RECORDED INFORMATION:
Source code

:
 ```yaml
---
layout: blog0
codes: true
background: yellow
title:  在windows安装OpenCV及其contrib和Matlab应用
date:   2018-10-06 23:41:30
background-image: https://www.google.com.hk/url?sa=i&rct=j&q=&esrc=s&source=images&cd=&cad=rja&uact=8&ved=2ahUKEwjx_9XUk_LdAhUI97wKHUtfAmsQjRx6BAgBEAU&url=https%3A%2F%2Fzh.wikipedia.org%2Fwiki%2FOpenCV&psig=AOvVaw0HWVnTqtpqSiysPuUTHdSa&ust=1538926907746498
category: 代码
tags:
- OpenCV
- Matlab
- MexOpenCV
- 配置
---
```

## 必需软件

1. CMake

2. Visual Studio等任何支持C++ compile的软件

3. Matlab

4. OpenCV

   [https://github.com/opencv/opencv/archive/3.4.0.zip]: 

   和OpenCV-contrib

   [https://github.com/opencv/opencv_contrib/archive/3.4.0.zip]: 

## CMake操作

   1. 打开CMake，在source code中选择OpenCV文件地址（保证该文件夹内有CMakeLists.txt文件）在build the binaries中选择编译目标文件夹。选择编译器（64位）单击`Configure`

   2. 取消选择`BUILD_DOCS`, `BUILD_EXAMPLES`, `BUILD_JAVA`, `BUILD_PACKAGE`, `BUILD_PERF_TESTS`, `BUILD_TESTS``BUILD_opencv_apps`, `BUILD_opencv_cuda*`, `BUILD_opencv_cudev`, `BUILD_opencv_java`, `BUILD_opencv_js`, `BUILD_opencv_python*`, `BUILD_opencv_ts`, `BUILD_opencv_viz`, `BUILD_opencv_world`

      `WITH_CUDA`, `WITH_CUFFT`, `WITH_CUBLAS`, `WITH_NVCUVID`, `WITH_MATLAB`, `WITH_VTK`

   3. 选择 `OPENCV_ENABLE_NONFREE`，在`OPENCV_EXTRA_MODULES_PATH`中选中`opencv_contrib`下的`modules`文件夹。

WHAT THIS TASK INVOLVES: What is wanted is the full set of entries above, reproduced exactly.

RESPONSE FOR THIS EXERCISE:
Source code

:
 ```yaml
---
layout: blog0
codes: true
background: yellow
title:  在windows安装OpenCV及其contrib和Matlab应用
date:   2018-10-06 23:41:30
background-image: https://www.google.com.hk/url?sa=i&rct=j&q=&esrc=s&source=images&cd=&cad=rja&uact=8&ved=2ahUKEwjx_9XUk_LdAhUI97wKHUtfAmsQjRx6BAgBEAU&url=https%3A%2F%2Fzh.wikipedia.org%2Fwiki%2FOpenCV&psig=AOvVaw0HWVnTqtpqSiysPuUTHdSa&ust=1538926907746498
category: 代码
tags:
- OpenCV
- Matlab
- MexOpenCV
- 配置
---
```

## 必需软件

1. CMake

2. Visual Studio等任何支持C++ compile的软件

3. Matlab

4. OpenCV

   [https://github.com/opencv/opencv/archive/3.4.0.zip]: 

   和OpenCV-contrib

   [https://github.com/opencv/opencv_contrib/archive/3.4.0.zip]: 

## CMake操作

   1. 打开CMake，在source code中选择OpenCV文件地址（保证该文件夹内有CMakeLists.txt文件）在build the binaries中选择编译目标文件夹。选择编译器（64位）单击`Configure`

   2. 取消选择`BUILD_DOCS`, `BUILD_EXAMPLES`, `BUILD_JAVA`, `BUILD_PACKAGE`, `BUILD_PERF_TESTS`, `BUILD_TESTS``BUILD_opencv_apps`, `BUILD_opencv_cuda*`, `BUILD_opencv_cudev`, `BUILD_opencv_java`, `BUILD_opencv_js`, `BUILD_opencv_python*`, `BUILD_opencv_ts`, `BUILD_opencv_viz`, `BUILD_opencv_world`

      `WITH_CUDA`, `WITH_CUFFT`, `WITH_CUBLAS`, `WITH_NVCUVID`, `WITH_MATLAB`, `WITH_VTK`

   3. 选择 `OPENCV_ENABLE_NONFREE`，在`OPENCV_EXTRA_MODULES_PATH`中选中`opencv_contrib`下的`modules`文件夹。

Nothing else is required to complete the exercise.